**Work instructions**
Give an exact copy of the lines of the records below, starting at the line containing "- **大文件处理**：超过500MB的文件自动压缩为MP3" and running to the end.

--- START ---

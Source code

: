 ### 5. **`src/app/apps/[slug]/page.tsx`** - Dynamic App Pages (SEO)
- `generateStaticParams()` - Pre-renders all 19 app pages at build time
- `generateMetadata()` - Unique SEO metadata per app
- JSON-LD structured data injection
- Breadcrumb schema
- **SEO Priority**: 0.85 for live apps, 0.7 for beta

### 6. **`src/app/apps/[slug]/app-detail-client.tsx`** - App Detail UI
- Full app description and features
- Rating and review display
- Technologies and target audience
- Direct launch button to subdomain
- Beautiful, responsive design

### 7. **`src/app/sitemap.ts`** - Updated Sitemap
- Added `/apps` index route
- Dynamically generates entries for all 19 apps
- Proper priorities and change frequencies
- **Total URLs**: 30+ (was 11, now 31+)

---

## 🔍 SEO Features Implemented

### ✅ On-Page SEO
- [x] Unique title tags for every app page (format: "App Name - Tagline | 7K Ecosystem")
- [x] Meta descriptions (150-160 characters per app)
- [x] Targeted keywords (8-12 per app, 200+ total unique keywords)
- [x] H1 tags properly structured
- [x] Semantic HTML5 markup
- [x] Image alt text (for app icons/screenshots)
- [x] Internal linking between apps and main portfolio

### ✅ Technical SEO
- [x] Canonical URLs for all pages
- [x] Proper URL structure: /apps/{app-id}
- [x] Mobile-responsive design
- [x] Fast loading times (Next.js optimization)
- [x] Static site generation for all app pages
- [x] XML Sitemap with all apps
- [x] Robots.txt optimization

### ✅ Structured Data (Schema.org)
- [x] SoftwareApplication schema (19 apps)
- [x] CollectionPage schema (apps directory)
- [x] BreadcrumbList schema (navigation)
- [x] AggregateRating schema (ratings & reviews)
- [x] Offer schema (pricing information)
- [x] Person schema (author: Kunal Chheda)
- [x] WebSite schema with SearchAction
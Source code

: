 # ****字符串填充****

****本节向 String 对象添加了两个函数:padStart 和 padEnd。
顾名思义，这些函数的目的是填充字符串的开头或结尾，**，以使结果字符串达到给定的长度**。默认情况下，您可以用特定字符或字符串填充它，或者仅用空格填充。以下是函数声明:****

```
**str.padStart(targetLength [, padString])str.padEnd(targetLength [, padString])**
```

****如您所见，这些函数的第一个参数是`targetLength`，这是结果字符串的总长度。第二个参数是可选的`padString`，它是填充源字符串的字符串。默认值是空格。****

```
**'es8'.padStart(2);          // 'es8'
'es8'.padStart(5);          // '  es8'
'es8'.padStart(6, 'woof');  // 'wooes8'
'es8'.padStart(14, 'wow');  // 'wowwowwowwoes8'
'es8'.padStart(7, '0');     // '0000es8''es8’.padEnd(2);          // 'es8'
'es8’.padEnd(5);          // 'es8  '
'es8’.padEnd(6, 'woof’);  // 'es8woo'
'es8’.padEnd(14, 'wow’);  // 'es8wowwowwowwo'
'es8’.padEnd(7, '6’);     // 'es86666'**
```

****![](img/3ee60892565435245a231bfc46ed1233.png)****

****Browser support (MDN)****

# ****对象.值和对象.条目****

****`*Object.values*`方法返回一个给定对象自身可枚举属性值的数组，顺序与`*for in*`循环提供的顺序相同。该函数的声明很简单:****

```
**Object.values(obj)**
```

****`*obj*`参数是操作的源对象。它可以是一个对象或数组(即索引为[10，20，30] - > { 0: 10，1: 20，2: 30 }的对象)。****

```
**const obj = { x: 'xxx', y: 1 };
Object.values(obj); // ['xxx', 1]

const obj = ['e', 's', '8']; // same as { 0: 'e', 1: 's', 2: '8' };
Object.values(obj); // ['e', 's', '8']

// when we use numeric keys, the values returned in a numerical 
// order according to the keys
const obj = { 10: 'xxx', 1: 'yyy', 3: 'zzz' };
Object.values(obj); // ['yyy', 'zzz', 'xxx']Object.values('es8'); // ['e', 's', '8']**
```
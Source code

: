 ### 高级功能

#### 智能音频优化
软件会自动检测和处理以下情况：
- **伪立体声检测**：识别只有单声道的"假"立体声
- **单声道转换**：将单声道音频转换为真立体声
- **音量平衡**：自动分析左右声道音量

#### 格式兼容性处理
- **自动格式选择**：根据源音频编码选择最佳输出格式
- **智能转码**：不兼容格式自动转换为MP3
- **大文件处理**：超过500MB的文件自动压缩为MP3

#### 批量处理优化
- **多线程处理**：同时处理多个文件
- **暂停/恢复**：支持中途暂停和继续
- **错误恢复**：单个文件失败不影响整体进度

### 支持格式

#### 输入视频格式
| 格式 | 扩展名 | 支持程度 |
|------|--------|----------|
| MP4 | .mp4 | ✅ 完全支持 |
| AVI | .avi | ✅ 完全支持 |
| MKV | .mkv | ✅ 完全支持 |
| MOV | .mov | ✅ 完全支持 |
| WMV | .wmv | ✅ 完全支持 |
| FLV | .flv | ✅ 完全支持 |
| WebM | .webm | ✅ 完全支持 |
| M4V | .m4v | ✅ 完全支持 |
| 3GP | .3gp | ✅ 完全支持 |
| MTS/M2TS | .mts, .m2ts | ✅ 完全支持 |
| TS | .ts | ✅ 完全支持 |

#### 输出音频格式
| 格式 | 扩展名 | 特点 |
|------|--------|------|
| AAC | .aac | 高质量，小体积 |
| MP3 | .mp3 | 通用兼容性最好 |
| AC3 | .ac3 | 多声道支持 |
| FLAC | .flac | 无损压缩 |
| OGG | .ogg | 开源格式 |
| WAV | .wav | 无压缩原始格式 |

--- END ---

**Output of the exercise**
- **大文件处理**：超过500MB的文件自动压缩为MP3

#### 批量处理优化
- **多线程处理**：同时处理多个文件
- **暂停/恢复**：支持中途暂停和继续
- **错误恢复**：单个文件失败不影响整体进度

### 支持格式

#### 输入视频格式
| 格式 | 扩展名 | 支持程度 |
|------|--------|----------|
| MP4 | .mp4 | ✅ 完全支持 |
| AVI | .avi | ✅ 完全支持 |
| MKV | .mkv | ✅ 完全支持 |
| MOV | .mov | ✅ 完全支持 |
| WMV | .wmv | ✅ 完全支持 |
| FLV | .flv | ✅ 完全支持 |
| WebM | .webm | ✅ 完全支持 |
| M4V | .m4v | ✅ 完全支持 |
| 3GP | .3gp | ✅ 完全支持 |
| MTS/M2TS | .mts, .m2ts | ✅ 完全支持 |
| TS | .ts | ✅ 完全支持 |

#### 输出音频格式
| 格式 | 扩展名 | 特点 |
|------|--------|------|
| AAC | .aac | 高质量，小体积 |
| MP3 | .mp3 | 通用兼容性最好 |
| AC3 | .ac3 | 多声道支持 |
| FLAC | .flac | 无损压缩 |
| OGG | .ogg | 开源格式 |
| WAV | .wav | 无压缩原始格式 |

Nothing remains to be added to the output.